**RECORDS SUPPLIED**

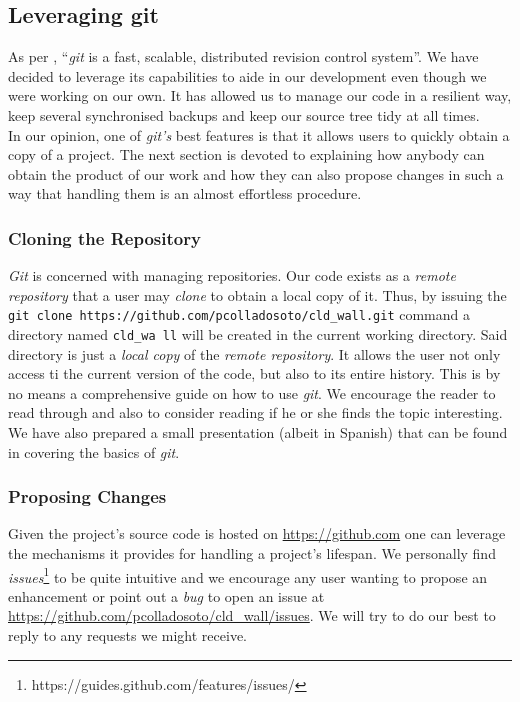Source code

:         \subsection{Leveraging git}
            As per \cite{bib:man-git}, ``\textit{git} is a fast, scalable, distributed revision control system''. We have decided to leverage its capabilities to aide in our development even though we were working on our own. It has allowed us to manage our code in a resilient way, keep several synchronised backups and keep our source tree tidy at all times.\\

            In our opinion, one of \textit{git's} best features is that it allows users to quickly obtain a copy of a project. The next section is devoted to explaining how anybody can obtain the product of our work and how they can also propose changes in such a way that handling them is an almost effortless procedure.\\

            \subsubsection{Cloning the Repository}
                \textit{Git} is concerned with managing repositories. Our code exists as a \textit{remote repository} that a user may \textit{clone} to obtain a local copy of it. Thus, by issuing the \texttt{git clone https://github.com/pcolladosoto/cld\_wall.git} command a directory named \texttt{cld\_wa ll} will be created in the current working directory. Said directory is just a \textit{local copy} of the \textit{remote repository}. It allows the user not only access ti the current version of the code, but also to its entire history. This is by no means a comprehensive guide on how to use \textit{git}. We encourage the reader to read through \cite{bib:man-git} and also to consider reading \cite{bib:pro-git} if he or she finds the topic interesting. We have also prepared a small presentation (albeit in Spanish) that can be found in \cite{bib:git-talk} covering the basics of \textit{git}.\\

            \subsubsection{Proposing Changes}
                Given the project's source code is hosted on \url{https://github.com} one can leverage the mechanisms it provides for handling a project's lifespan. We personally find \textit{issues}\footnote{https://guides.github.com/features/issues/} to be quite intuitive and we encourage any user wanting to propose an enhancement or point out a \textit{bug} to open an issue at \url{https://github.com/pcolladosoto/cld\_wall/issues}. We will try to do our best to reply to any requests we might receive.\\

**REQUIRED ACTION**
Output every entry exactly as given; pictures are not part of the copy.

**RESPONSE BOX**
Source code

:         \subsection{Leveraging git}
            As per \cite{bib:man-git}, ``\textit{git} is a fast, scalable, distributed revision control system''. We have decided to leverage its capabilities to aide in our development even though we were working on our own. It has allowed us to manage our code in a resilient way, keep several synchronised backups and keep our source tree tidy at all times.\\

            In our opinion, one of \textit{git's} best features is that it allows users to quickly obtain a copy of a project. The next section is devoted to explaining how anybody can obtain the product of our work and how they can also propose changes in such a way that handling them is an almost effortless procedure.\\

            \subsubsection{Cloning the Repository}
                \textit{Git} is concerned with managing repositories. Our code exists as a \textit{remote repository} that a user may \textit{clone} to obtain a local copy of it. Thus, by issuing the \texttt{git clone https://github.com/pcolladosoto/cld\_wall.git} command a directory named \texttt{cld\_wa ll} will be created in the current working directory. Said directory is just a \textit{local copy} of the \textit{remote repository}. It allows the user not only access ti the current version of the code, but also to its entire history. This is by no means a comprehensive guide on how to use \textit{git}. We encourage the reader to read through \cite{bib:man-git} and also to consider reading \cite{bib:pro-git} if he or she finds the topic interesting. We have also prepared a small presentation (albeit in Spanish) that can be found in \cite{bib:git-talk} covering the basics of \textit{git}.\\

            \subsubsection{Proposing Changes}
                Given the project's source code is hosted on \url{https://github.com} one can leverage the mechanisms it provides for handling a project's lifespan. We personally find \textit{issues}\footnote{https://guides.github.com/features/issues/} to be quite intuitive and we encourage any user wanting to propose an enhancement or point out a \textit{bug} to open an issue at \url{https://github.com/pcolladosoto/cld\_wall/issues}. We will try to do our best to reply to any requests we might receive.\\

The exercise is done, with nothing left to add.